N’ayant pas obtenu de recul de Xi, Obama a déclaré lors d'une conférence de presse commune que les Etats-Unis « continueraient à naviguer, voler et opérer partout où le droit international le leur permet ». Selon un reportage de la revue Asian Nikkei, immédiatement après la réunion, «un Obama furieux a ordonné à un proche collaborateur de contacter Harry Harris, chef du Commandement US du Pacifique» et «a autorisé la marine américaine à démarrer une opération en Mer de Chine méridionale», opération pour laquelle la marine faisait pression au moins depuis juin.

Vu dans un contexte à long-terme, la provocation en Mer de Chine méridionale suit le schéma reproduit par le militarisme américain ces 25 dernières années. Après l'effondrement de l'Union soviétique en 1991, les États-Unis ont reconnu que pour maintenir leur position hégémonique, ils auraient besoin de conquérir et de recoloniser de vastes régions du monde qui leur avaient été rendues inaccessibles par les révolutions russe et chinoise.

La campagne militariste de Washington a produit une catastrophe après l'autre; il y a répondu par le lancement de nouvelles guerres et opérations de changement de régime. A la débâcle croissante de sa politique au Moyen-Orient, l'impérialisme américain a réagi en se lançant sur la voie d’une guerre avec la Chine.
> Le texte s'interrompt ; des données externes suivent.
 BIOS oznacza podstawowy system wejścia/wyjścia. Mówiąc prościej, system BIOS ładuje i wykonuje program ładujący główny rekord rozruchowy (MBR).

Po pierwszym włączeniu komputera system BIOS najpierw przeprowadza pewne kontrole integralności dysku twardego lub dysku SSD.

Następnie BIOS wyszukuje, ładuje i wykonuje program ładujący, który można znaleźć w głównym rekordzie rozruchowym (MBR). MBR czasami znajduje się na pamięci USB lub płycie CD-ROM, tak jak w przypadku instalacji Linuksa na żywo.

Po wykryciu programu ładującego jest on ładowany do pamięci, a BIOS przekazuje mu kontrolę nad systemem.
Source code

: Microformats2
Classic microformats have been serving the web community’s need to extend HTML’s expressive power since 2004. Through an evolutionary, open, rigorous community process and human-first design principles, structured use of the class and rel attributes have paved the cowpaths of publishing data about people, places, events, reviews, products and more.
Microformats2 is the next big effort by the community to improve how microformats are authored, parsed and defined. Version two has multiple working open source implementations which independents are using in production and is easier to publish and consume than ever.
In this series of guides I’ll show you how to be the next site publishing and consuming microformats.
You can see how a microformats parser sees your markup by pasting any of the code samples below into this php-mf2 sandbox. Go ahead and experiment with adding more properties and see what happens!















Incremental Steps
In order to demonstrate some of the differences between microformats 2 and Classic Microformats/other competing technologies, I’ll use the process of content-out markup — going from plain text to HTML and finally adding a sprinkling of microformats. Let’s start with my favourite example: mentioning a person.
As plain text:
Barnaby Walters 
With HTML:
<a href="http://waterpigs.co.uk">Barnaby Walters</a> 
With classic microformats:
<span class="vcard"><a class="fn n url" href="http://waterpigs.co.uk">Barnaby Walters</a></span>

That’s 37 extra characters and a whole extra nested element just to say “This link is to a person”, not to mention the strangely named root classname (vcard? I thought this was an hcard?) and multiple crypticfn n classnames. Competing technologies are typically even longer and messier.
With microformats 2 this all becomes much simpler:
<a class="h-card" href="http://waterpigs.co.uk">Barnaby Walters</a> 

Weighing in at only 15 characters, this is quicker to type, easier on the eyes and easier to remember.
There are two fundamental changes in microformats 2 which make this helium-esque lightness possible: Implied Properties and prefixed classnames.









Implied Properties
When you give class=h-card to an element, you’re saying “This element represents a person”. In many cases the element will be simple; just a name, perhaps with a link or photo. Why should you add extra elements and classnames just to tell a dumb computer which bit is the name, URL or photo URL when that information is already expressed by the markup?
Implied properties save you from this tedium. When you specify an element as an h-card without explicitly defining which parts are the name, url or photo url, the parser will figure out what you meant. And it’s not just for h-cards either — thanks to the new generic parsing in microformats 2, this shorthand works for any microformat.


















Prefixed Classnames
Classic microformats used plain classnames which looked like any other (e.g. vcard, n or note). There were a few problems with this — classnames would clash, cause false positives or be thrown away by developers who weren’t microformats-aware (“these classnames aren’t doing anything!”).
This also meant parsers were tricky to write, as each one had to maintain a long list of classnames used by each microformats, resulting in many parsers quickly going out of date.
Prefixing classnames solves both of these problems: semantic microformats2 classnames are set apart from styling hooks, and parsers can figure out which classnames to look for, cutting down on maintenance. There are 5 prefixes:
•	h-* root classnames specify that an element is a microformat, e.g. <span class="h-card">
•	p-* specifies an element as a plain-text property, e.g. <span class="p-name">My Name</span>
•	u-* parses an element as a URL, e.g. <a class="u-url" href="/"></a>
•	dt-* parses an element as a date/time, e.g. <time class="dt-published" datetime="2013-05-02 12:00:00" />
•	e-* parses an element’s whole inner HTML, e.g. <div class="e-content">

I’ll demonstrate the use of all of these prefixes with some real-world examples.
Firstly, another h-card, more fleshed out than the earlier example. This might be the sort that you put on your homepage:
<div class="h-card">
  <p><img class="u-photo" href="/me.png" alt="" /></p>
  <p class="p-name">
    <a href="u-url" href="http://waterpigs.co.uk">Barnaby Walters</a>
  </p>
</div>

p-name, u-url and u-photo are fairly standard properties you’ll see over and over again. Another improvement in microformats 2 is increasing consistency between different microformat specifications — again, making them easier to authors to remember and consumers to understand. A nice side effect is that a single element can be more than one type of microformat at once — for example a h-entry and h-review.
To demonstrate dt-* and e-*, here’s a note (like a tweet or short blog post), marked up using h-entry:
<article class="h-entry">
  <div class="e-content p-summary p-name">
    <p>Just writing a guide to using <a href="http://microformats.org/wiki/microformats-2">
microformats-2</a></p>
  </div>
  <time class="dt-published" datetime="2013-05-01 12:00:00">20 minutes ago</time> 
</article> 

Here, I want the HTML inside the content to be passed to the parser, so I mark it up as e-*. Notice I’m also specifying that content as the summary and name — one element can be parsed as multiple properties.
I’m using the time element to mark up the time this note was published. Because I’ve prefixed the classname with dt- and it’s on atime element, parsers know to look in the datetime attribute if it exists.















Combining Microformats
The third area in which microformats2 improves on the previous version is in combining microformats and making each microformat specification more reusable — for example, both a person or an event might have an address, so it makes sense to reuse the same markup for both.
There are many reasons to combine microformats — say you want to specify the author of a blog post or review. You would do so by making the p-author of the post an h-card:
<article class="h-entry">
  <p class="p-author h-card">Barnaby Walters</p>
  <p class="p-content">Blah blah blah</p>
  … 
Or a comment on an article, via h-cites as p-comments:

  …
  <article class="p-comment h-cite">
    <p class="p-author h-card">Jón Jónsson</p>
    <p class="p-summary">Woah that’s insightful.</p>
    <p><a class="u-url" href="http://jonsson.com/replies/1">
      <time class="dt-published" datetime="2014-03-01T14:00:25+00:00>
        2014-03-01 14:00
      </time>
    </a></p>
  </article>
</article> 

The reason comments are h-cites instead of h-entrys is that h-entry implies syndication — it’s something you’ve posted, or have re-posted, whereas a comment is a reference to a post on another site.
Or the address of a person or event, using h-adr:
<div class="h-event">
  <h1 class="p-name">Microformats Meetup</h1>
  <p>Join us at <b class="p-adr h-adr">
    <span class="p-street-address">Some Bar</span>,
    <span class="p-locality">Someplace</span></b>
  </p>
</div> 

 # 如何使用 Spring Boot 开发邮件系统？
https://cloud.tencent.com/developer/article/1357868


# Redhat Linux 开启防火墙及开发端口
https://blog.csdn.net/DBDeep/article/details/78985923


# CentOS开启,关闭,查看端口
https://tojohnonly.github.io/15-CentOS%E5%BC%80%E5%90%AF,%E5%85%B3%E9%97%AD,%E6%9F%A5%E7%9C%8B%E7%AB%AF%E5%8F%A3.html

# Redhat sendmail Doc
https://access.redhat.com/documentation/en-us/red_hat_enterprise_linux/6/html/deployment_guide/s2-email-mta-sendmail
Cette folie n’est pas le produit de la psyché dérangée de politiciens impérialistes individuels. La géopolitique impérialiste est plutôt une expression de la folie du système capitaliste mondial, résultant de la contradiction toujours plus profonde entre le développement d'une économie mondiale et la division du monde en Etats-nations et grandes puissances rivaux.

La réponse du régime de Pékin aux menaces de Washington est profondément réactionnaire. Il a cherché à répondre à l'impérialisme américain par des contre-menaces, un renforcement militaire et la promotion du nationalisme chinois. Représentant l'oligarchie bourgeoise chinoise, il est hostile à tout effort visant à unifier et mobiliser la classe ouvrière contre les dangers de la guerre.

Indépendamment de la tournure que prendront ces événements dans l’immédiat, ils signifient sans aucun doute une autre étape sur la route d’une Troisième Guerre mondiale. La classe ouvrière et la jeunesse doivent y répondre par le développement d'un mouvement anti-guerre mondial, fondé sur la perspective du socialisme international.